Study explores relationship between tobacco, marijuana and alcohol use
Young adults have the highest rates of alcohol, tobacco, and other drug use relative to any other age group. This study examined the association between current alcohol and marijuana use and use of cigarettes and emerging tobacco products in a nationally representative sample of young adults.
Data were taken from the subgroup of 18 to 24 year olds (n=1,609; unweighted) participating in Wave 4 (January 2013) of the Truth Initiative Young Adult Cohort. Never, ever, and past 30-day use of little cigars/cigarillos (LCCs), hookah, e-cigarettes, and cigarettes were assessed separately in current (every day or some days) alcohol and marijuana users.
Results showed that current alcohol and marijuana use were associated with lifetime and past 30-day use of cigarettes, LCCs, e-cigarettes, and hookah. Young adults who had used alcohol and who were high on sensation-seeking had increased odds of LCC and e-cigarette use, suggesting that dispositional factors (sensation-seeking) is a driving force behind tobacco use behavior, irrespective of alcohol consumption. Marijuana and alcohol use may enhance risk for emerging tobacco products use in young adulthood.

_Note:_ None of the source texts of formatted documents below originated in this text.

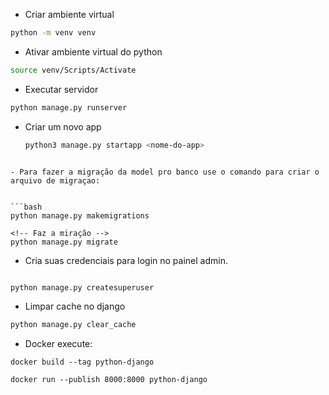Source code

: 
- Criar ambiente virtual

```bash
python -m venv venv
```

- Ativar ambiente virtual do python

```bash
source venv/Scripts/Activate
```
- Executar servidor
```bash
python manage.py runserver
```

- Criar um novo app
  ```bash
  python3 manage.py startapp <nome-do-app>
```

- Para fazer a migração da model pro banco use o comando para criar o arquivo de migraçao:


```bash
python manage.py makemigrations

<!-- Faz a miração -->
python manage.py migrate

```

- Cria suas credenciais para login no painel admin.

```bash

python manage.py createsuperuser
```

- Limpar cache no django

```bash
python manage.py clear_cache
```


- Docker
execute:
```
docker build --tag python-django

docker run --publish 8000:8000 python-django
```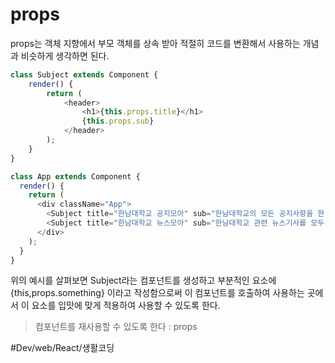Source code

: # props
props는 객체 지향에서 부모 객체를 상속 받아 적절히 코드를 변환해서 사용하는 개념과 비슷하게 생각하면 된다.

```javascript
class Subject extends Component {
    render() {
        return (
            <header>
                <h1>{this.props.title}</h1>
                {this.props.sub}
            </header>
        );
    }
}

``` 
```javascript
class App extends Component {
  render() {
    return (
      <div className="App">
        <Subject title="한남대학교 공지모아" sub="한남대학교의 모든 공지사항을 한 페이지에서 확인하자~"></Subject>
        <Subject title="한남대학교 뉴스모아" sub="한남대학교 관련 뉴스기사를 모두 한눈에~"></Subject>
      </div>
    );
  }
}

```


위의 예시를 살펴보면 Subject라는 컴포넌트를 생성하고 부분적인 요소에  {this,props.something} 이라고 작성함으로써 이 컴포넌트를 호출하여 사용하는 곳에서 이 요소를 입맛에 맞게 적용하여 사용할 수 있도록 한다. 
> 컴포넌트를 재사용할 수 있도록 한다 : props  


#Dev/web/React/생활코딩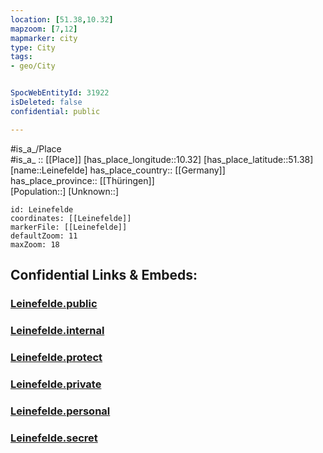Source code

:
 ```yaml
---
location: [51.38,10.32] 
mapzoom: [7,12] 
mapmarker: city 
type: City
tags:
- geo/City


SpocWebEntityId: 31922
isDeleted: false
confidential: public

---
```

#is_a_/Place  
#is_a_ :: [[Place]] 
[has_place_longitude::10.32] 
[has_place_latitude::51.38] 
[name::Leinefelde] 
has_place_country:: [[Germany]]  
has_place_province:: [[Thüringen]]  
[Population::] 
[Unknown::] 


```leaflet
id: Leinefelde
coordinates: [[Leinefelde]] 
markerFile: [[Leinefelde]] 
defaultZoom: 11 
maxZoom: 18
```


## Confidential Links & Embeds: 

### [Leinefelde.public](/_public/\Earth\Continent\Europe\Europe~Central\Germany\Germany~East\Thüringen\counties~TH\Eichsfeld\cities~Eichsfeld\Leinefelde-Worbis\CityLeinefelde.public.md) 

### [Leinefelde.internal](/_internal/\Earth\Continent\Europe\Europe~Central\Germany\Germany~East\Thüringen\counties~TH\Eichsfeld\cities~Eichsfeld\Leinefelde-Worbis\CityLeinefelde.internal.md) 

### [Leinefelde.protect](/_protect/\Earth\Continent\Europe\Europe~Central\Germany\Germany~East\Thüringen\counties~TH\Eichsfeld\cities~Eichsfeld\Leinefelde-Worbis\CityLeinefelde.protect.md) 

### [Leinefelde.private](/_private/\Earth\Continent\Europe\Europe~Central\Germany\Germany~East\Thüringen\counties~TH\Eichsfeld\cities~Eichsfeld\Leinefelde-Worbis\CityLeinefelde.private.md) 

### [Leinefelde.personal](/_personal/\Earth\Continent\Europe\Europe~Central\Germany\Germany~East\Thüringen\counties~TH\Eichsfeld\cities~Eichsfeld\Leinefelde-Worbis\CityLeinefelde.personal.md) 

### [Leinefelde.secret](/_secret/\Earth\Continent\Europe\Europe~Central\Germany\Germany~East\Thüringen\counties~TH\Eichsfeld\cities~Eichsfeld\Leinefelde-Worbis\CityLeinefelde.secret.md)

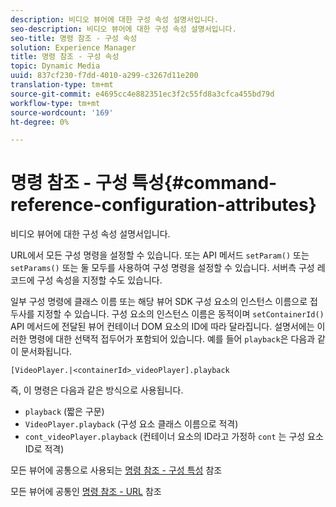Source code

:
 ```yaml
---
description: 비디오 뷰어에 대한 구성 속성 설명서입니다.
seo-description: 비디오 뷰어에 대한 구성 속성 설명서입니다.
seo-title: 명령 참조 - 구성 속성
solution: Experience Manager
title: 명령 참조 - 구성 속성
topic: Dynamic Media
uuid: 837cf230-f7dd-4010-a299-c3267d11e200
translation-type: tm+mt
source-git-commit: e4695cc4e882351ec3f2c55fd8a3cfca455bd79d
workflow-type: tm+mt
source-wordcount: '169'
ht-degree: 0%

---
```



# 명령 참조 - 구성 특성{#command-reference-configuration-attributes}

비디오 뷰어에 대한 구성 속성 설명서입니다.

URL에서 모든 구성 명령을 설정할 수 있습니다. 또는 API 메서드 `setParam()` 또는 `setParams()` 또는 둘 모두를 사용하여 구성 명령을 설정할 수 있습니다. 서버측 구성 레코드에 구성 속성을 지정할 수도 있습니다.

일부 구성 명령에 클래스 이름 또는 해당 뷰어 SDK 구성 요소의 인스턴스 이름으로 접두사를 지정할 수 있습니다. 구성 요소의 인스턴스 이름은 동적이며 `setContainerId()` API 메서드에 전달된 뷰어 컨테이너 DOM 요소의 ID에 따라 달라집니다. 설명서에는 이러한 명령에 대한 선택적 접두어가 포함되어 있습니다. 예를 들어 `playback`은 다음과 같이 문서화됩니다.

```
[VideoPlayer.|<containerId>_videoPlayer].playback
```

즉, 이 명령은 다음과 같은 방식으로 사용됩니다.

* `playback` (짧은 구문)
* `VideoPlayer.playback` (구성 요소 클래스 이름으로 적격)
* `cont_videoPlayer.playback` (컨테이너 요소의 ID라고 가정하 `cont` 는 구성 요소 ID로 적격)

모든 뷰어에 공통으로 사용되는 [명령 참조 - 구성 특성](../../../r-html5-viewer-20-cmdref-configattrib/r-html5-viewer-20-cmdref-configattrib.md#concept-850e0f2c49b949deb7cfbfd330d329bd) 참조

모든 뷰어에 공통인 [명령 참조 - URL](../../../c-html5-viewer-20-cmdref-url/c-html5-viewer-20-cmdref-url.md#concept-9b337f349b7b406b8c33c7ee96b3e226) 참조
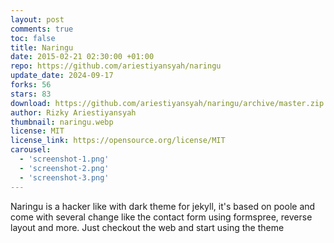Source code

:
 ```yaml
---
layout: post
comments: true
toc: false
title: Naringu
date: 2015-02-21 02:30:00 +01:00
repo: https://github.com/ariestiyansyah/naringu
update_date: 2024-09-17
forks: 56
stars: 83
download: https://github.com/ariestiyansyah/naringu/archive/master.zip
author: Rizky Ariestiyansyah
thumbnail: naringu.webp
license: MIT
license_link: https://opensource.org/license/MIT
carousel:
  - 'screenshot-1.png'
  - 'screenshot-2.png'
  - 'screenshot-3.png'
---
```


Naringu is a hacker like with dark theme for jekyll, it's based on poole and come with several change like the contact form using formspree, reverse layout and more. Just checkout the web and start using the theme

Prevention and intervention programs may need to target poly-use of alcohol, marijuana, and tobacco rather than focusing on a single risk behavior during these critical years.
Use of alcohol was associated with greater than a four-fold increase in the past 30 day use of cigarettes.
Use of alcohol was associated with a six-fold increase past 30-day use of little cigars or cigarillos.
Use of alcohol was associated with a nine-fold increase in past 30-day use of e-cigarettes and hookah.
The use of marijuana was associated with a three-fold increase in past 30-day use of e-cigarettes
Use of marijuana was associated with greater than an eight-fold increase in past 30 day use of little cigars or cigarillos
Use of marijuana was associated with a two-fold increase in past 30-day use of cigarettes.